Wednesday, February 24, 2010
One of the most important aspects of a merger arbitrage transaction is the regulatory process. How a deal is deemed from an antitrust standpoint is critical, as failure to receive regulatory approval can derail an agreement. On 3Com, the company agreed to be acquired by Hewlett-Packard on November 11, 2009 for $2.7 billion ($7.90/share). 3Com is a familiar name to the arb community, as it was involved in a deal that was terminated because of regulatory issues.
For background, Bain Capital agreed to acquire 3Com on September 28, 2007 for $2.2 billion ($5.30/share). As a part of the transaction, Huawei Technologies (a Chinese firm) would acquire about 17% of 3Com and become a commercial and strategic partner. Shortly after the merger announcement, all the talk was about the scrutiny that US regulators would use to evaluate the deal. 3Com sells telecommunications systems to US government agencies, and the Chinese government had recently made publicized attacks on US government networks. The thought was that a party who is critical of US networks would have say in the strategic direction taken. (As a side note, Huawei’s president is Ren Zhengfei, a former officer in the People’s Liberation Army.) In early October of 2007, Bain and Huawei filed for a review by the Committee on Foreign Investment in the United States (CFIUS). Then came the influx of letters and resolutions from Congressman who sought to block the deal on national security concerns. In late February of 2008, the acquirers withdrew their CFIUS filing, and the stock, already at $3.73/share immediately dropped to $2.87/share. The shareholder vote was subsequently postponed twice, to further address CFIUS concerns, and two days before the vote was to be held, Bain terminated the agreement out of CFIUS fears. This left 3Com at $1.98/share, a far cry from the $5.30/share deal price.

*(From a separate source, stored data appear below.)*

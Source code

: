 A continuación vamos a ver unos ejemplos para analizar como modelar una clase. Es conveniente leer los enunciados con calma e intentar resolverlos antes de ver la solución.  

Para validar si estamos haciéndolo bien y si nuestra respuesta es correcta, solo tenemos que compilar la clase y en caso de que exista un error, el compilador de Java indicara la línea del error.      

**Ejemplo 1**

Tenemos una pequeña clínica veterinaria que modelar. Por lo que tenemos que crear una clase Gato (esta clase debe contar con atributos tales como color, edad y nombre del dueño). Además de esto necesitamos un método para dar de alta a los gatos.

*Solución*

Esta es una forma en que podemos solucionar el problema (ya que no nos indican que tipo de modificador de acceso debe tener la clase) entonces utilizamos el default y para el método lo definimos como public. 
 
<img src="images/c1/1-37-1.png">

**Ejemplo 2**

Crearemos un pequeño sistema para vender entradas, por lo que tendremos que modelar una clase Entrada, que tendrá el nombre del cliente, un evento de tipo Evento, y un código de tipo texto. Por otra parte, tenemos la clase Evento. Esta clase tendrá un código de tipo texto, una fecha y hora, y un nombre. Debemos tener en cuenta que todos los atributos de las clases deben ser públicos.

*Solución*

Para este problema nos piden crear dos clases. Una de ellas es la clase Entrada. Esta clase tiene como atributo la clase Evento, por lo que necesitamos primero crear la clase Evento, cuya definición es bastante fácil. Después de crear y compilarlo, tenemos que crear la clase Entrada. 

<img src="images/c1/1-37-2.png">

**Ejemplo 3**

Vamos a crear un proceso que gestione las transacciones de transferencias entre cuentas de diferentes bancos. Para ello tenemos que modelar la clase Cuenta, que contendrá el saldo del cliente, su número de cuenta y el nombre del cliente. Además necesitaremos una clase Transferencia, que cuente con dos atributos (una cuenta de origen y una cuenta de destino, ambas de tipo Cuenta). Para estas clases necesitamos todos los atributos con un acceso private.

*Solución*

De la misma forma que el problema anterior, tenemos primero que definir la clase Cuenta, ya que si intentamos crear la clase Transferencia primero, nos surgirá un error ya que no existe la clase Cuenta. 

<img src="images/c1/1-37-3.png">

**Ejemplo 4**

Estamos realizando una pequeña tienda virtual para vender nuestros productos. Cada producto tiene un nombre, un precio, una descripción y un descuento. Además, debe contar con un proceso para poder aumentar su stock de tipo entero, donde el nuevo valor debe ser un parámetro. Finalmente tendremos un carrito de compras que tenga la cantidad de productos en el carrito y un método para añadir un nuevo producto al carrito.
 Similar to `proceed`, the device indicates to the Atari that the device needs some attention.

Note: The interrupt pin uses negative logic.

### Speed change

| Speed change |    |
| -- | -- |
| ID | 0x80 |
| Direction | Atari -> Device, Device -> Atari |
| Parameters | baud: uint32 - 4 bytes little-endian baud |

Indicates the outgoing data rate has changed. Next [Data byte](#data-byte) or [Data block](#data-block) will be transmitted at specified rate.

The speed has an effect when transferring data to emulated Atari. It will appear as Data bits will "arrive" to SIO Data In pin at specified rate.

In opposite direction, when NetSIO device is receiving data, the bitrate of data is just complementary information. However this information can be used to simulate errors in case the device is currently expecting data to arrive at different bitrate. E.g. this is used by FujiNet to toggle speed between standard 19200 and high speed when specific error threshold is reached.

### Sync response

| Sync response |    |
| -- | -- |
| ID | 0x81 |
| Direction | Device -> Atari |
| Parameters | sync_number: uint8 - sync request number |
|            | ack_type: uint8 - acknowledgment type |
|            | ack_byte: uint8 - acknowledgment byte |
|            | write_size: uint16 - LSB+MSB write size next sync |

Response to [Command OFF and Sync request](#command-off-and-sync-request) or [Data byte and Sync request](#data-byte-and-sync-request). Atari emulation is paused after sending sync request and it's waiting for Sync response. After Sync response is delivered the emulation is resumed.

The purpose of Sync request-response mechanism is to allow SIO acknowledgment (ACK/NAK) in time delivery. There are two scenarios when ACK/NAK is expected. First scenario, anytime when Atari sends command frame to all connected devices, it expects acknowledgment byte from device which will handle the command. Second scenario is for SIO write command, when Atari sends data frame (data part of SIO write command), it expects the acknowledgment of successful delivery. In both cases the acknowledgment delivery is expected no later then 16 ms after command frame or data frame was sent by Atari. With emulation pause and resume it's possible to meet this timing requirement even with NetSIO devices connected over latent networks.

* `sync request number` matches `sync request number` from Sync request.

With that bit of history, the first thought in arbs’ minds when the Hewlett-Packard deal was announced was “China”. Obviously, this transaction does not have the same risk as one with Bain and Huawei, since there is no national security concern. It does still, however, hinge on approval from China’s Ministry of Commerce. China initiated its review on December 29, 2009, and initiated a Phase II review period on January 27, 2010. The initial Phase II review lasts up to 90 days, with a possible extension of up to an additional 60 days. Your annualized return is diminished if you think a deal will close on a certain date, but regulatory issues prolong (or worse, prevent) its completion. Arb names only move on events like this if they were not priced in, and indeed, a Phase II review was largely factored into 3Com (closed at $7.55/share before the Phase II was announced).
So, with no national security concern, what is holding up China from approving the merger? We don’t know, exactly, since China is notoriously one of the least transparent regulatory bodies in the world. Some believe that China might block the deal to retaliate against the US for CFIUS’ past with Huawei’s attempt to take a 3Com stake. In January, the fear was that a block could follow Google’s threat to leave China. At the current $7.63/share, we are provided a 3.5% return (20% annualized to a late-April close) if the merger is successful. Excluding the China factor, this deal would have about half that return. However, arbs have priced in a discount due to this risk. From a pure antitrust perspective, approval should be granted, since the deal simply transfers ownership from one US owner to another. What will ultimately happen? This highlights the “risk” in “risk arbitrage”.